Analyst Ratings Changes
A number of analysts have recently issued reports on the stock. Robert W. Baird reduced their price target on shares of Netflix from $150.00 to $120.00 and set an “outperform” rating for the company in a research report on Friday, January 23rd. UBS Group set a $104.00 price target on shares of Netflix in a research report on Tuesday, January 27th. Sanford C. Bernstein reduced their price target on shares of Netflix from $115.00 to $110.00 and set an “outperform” rating for the company in a research report on Friday, April 17th. DZ Bank reissued a “buy” rating on shares of Netflix in a research report on Friday, April 17th. Finally, Huber Research raised shares of Netflix from a “strong sell” rating to a “strong-buy” rating in a research report on Friday, February 27th. Two investment analysts have rated the stock with a Strong Buy rating, thirty-four have given a Buy rating and fourteen have given a Hold rating to the company’s stock. According to data from MarketBeat.com, Netflix currently has a consensus rating of “Moderate Buy” and a consensus price target of $114.85.

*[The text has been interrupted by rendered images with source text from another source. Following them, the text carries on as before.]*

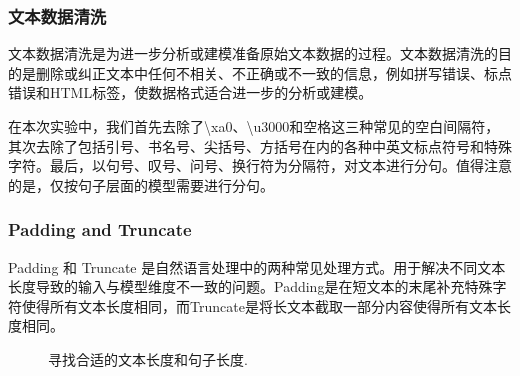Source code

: \documentclass[lang=cn,a4paper]{elegantpaper}
\begin{document}
\subsubsection{文本数据清洗}
文本数据清洗是为进一步分析或建模准备原始文本数据的过程。文本数据清洗的目的是删除或纠正文本中任何不相关、不正确或不一致的信息，例如拼写错误、标点错误和HTML标签，使数据格式适合进一步的分析或建模。

在本次实验中，我们首先去除了\textbackslash xa0、\textbackslash u3000和空格这三种常见的空白间隔符，其次去除了包括引号、书名号、尖括号、方括号在内的各种中英文标点符号和特殊字符。最后，以句号、叹号、问号、换行符为分隔符，对文本进行分句。值得注意的是，仅按句子层面的模型需要进行分句。

\subsubsection{Padding and Truncate}
Padding 和 Truncate 是自然语言处理中的两种常见处理方式。用于解决不同文本长度导致的输入与模型维度不一致的问题。Padding是在短文本的末尾补充特殊字符使得所有文本长度相同，而Truncate是将长文本截取一部分内容使得所有文本长度相同。

\begin{figure}[!htbp]
  \centering
  \hspace{0 pt}
  \caption{寻找合适的文本长度和句子长度.}
  \label{fig:length}
\end{figure}
\end{document}
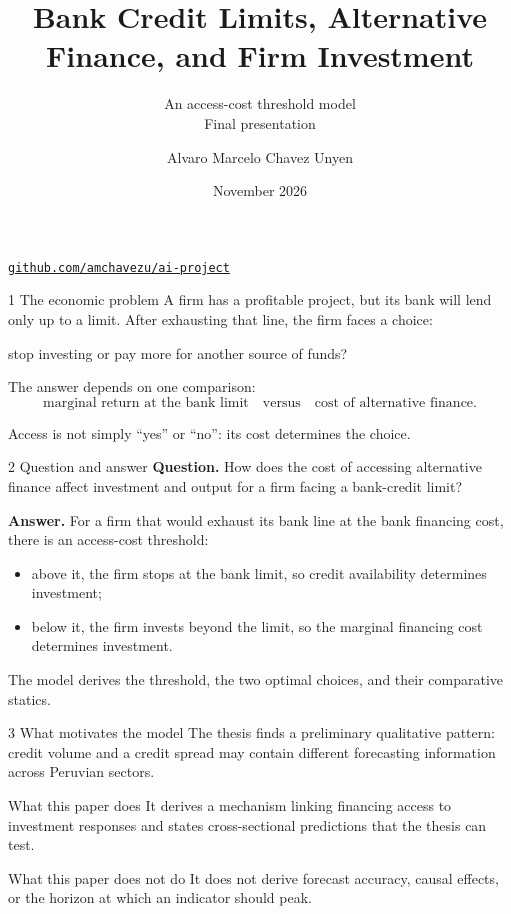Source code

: \documentclass[aspectratio=169,11pt]{beamer}
\title{Bank Credit Limits, Alternative Finance, and Firm Investment}
\subtitle{An access-cost threshold model\\Final presentation}
\author{Alvaro Marcelo Chavez Unyen}
\institute{Universidad del Pacifico}
\date{November 2026}
\begin{document}
\begin{frame}[plain]
  \titlepage
  \begin{center}\small
    \href{https://github.com/amchavezu/ai-project}{\texttt{github.com/amchavezu/ai-project}}
  \end{center}
\end{frame}

\begin{frame}{1 \textperiodcentered{} The economic problem}
A firm has a profitable project, but its bank will lend only up to a limit.
After exhausting that line, the firm faces a choice:

\medskip
\begin{center}
\Large
stop investing
\quad or \quad
pay more for another source of funds?
\end{center}

\medskip
The answer depends on one comparison:
\[
\text{marginal return at the bank limit}
\quad\text{versus}\quad
\text{cost of alternative finance}.
\]

\vfill
\centering
\alert{Access is not simply ``yes'' or ``no'': its cost determines the choice.}
\end{frame}

\begin{frame}{2 \textperiodcentered{} Question and answer}
\textbf{Question.} How does the cost of accessing alternative finance affect
investment and output for a firm facing a bank-credit limit?

\medskip
\textbf{Answer.} For a firm that would exhaust its bank line at the bank
financing cost, there is an access-cost threshold:
\begin{itemize}
  \item above it, the firm stops at the bank limit, so credit availability
        determines investment;
  \item below it, the firm invests beyond the limit, so the marginal financing
        cost determines investment.
\end{itemize}

\medskip
The model derives the threshold, the two optimal choices, and their comparative
statics.
\end{frame}

\begin{frame}{3 \textperiodcentered{} What motivates the model}
The thesis finds a preliminary qualitative pattern: credit volume and a credit
spread may contain different forecasting information across Peruvian sectors.

\medskip
\begin{block}{What this paper does}
It derives a mechanism linking financing access to investment responses and
states cross-sectional predictions that the thesis can test.
\end{block}

\begin{alertblock}{What this paper does not do}
It does not derive forecast accuracy, causal effects, or the horizon at which
an indicator should peak.
\end{alertblock}
\end{frame}
\end{document}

Check Out Our Latest Research Report on Netflix
About Netflix
Netflix, Inc (NASDAQ: NFLX) is a global entertainment company that provides subscription-based streaming of films, television series, documentaries and other video content. Founded in 1997 by Reed Hastings and Marc Randolph and headquartered in Los Gatos, California, the company began as a DVD-by-mail rental service and introduced streaming video in 2007. Netflix later expanded into producing and distributing original programming, beginning notable original hits in the 2010s, and now operates a content production and distribution ecosystem alongside its licensing activity.
The company’s primary product is its on-demand streaming service, which can be accessed on a wide range of internet-connected devices and delivered through a suite of apps and web platforms.